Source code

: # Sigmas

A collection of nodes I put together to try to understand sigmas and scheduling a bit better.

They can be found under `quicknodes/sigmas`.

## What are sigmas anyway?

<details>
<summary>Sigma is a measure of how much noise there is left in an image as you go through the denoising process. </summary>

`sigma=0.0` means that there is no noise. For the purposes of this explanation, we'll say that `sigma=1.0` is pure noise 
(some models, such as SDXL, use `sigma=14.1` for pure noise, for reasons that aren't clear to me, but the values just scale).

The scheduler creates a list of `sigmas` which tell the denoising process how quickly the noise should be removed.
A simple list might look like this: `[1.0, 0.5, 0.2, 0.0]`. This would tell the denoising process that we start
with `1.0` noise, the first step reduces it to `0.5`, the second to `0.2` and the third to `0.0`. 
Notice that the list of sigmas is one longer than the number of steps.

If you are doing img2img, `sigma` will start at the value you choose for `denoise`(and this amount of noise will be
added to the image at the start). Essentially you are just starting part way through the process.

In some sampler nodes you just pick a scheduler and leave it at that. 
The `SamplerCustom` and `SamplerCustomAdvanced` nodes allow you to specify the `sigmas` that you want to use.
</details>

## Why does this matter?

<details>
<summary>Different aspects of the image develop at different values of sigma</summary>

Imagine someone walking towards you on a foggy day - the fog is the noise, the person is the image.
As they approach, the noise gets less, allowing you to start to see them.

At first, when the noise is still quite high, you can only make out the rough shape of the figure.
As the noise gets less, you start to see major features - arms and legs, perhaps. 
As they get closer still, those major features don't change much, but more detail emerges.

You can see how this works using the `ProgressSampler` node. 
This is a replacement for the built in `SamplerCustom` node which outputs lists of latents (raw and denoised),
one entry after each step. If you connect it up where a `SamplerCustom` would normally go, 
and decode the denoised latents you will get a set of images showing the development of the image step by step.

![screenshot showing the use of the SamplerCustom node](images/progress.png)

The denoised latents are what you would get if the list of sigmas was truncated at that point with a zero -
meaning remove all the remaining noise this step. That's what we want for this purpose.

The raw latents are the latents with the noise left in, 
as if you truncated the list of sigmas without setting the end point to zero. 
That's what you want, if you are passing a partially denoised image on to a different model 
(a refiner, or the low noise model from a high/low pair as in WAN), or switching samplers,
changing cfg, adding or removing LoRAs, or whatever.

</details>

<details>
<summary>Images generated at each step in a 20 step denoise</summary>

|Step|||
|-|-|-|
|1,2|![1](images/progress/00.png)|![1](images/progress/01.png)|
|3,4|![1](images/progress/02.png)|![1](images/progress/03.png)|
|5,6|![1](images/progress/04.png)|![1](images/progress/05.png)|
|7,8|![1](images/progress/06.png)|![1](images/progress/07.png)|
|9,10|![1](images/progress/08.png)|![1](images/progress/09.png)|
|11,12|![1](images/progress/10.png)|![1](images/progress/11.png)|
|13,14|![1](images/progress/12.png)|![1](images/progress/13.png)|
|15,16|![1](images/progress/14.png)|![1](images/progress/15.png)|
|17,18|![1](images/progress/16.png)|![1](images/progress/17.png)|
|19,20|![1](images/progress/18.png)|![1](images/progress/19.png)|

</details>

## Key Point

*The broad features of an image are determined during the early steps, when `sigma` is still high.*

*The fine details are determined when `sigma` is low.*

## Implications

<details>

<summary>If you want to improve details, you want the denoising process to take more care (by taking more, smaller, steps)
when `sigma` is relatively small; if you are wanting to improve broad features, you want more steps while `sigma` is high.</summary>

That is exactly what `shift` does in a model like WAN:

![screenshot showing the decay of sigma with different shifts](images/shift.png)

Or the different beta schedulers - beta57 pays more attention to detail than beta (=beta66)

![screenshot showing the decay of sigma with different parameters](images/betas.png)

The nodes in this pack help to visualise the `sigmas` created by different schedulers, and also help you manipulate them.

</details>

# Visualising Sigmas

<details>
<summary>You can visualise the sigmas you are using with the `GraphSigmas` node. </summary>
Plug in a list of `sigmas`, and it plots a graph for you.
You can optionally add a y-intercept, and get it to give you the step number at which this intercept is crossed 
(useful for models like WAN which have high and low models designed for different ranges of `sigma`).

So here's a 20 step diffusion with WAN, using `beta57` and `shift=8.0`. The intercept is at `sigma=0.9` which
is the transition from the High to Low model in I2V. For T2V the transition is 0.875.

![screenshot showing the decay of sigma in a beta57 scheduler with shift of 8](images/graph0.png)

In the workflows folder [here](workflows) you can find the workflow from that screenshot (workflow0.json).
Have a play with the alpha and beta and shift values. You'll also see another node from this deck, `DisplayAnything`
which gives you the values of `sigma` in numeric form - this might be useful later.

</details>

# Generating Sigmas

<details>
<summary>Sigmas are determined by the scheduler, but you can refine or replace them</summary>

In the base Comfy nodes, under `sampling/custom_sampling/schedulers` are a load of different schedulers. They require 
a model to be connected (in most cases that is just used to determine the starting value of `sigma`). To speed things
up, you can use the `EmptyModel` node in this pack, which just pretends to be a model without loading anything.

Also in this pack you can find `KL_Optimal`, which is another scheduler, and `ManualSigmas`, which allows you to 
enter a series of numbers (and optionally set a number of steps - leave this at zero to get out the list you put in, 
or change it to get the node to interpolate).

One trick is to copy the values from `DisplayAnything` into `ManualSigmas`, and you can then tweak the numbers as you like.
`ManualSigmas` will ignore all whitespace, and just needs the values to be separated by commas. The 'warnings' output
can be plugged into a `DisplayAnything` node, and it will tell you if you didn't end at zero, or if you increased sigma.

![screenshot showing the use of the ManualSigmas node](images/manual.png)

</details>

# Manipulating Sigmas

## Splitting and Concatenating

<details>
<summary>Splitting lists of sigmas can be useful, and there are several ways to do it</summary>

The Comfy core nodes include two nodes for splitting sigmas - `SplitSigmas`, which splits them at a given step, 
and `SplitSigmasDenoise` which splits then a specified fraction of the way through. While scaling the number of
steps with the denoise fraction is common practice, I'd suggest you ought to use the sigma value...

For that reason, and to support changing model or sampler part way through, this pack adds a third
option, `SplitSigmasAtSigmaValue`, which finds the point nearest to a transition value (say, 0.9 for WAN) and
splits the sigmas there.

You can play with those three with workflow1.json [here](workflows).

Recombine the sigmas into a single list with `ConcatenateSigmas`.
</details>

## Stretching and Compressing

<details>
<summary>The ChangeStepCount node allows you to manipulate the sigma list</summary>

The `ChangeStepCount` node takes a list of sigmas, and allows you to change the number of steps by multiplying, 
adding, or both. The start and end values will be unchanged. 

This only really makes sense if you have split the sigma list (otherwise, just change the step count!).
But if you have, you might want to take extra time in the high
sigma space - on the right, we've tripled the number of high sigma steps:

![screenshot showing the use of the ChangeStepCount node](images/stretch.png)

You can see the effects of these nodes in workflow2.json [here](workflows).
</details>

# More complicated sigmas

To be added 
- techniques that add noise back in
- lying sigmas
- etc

===

EXERCISE DETAILS: The word "then" may appear in several lines of the data; copy every line where it does.

FINISHED TASK:
One trick is to copy the values from `DisplayAnything` into `ManualSigmas`, and you can then tweak the numbers as you like.
and `SplitSigmasDenoise` which splits then a specified fraction of the way through. While scaling the number of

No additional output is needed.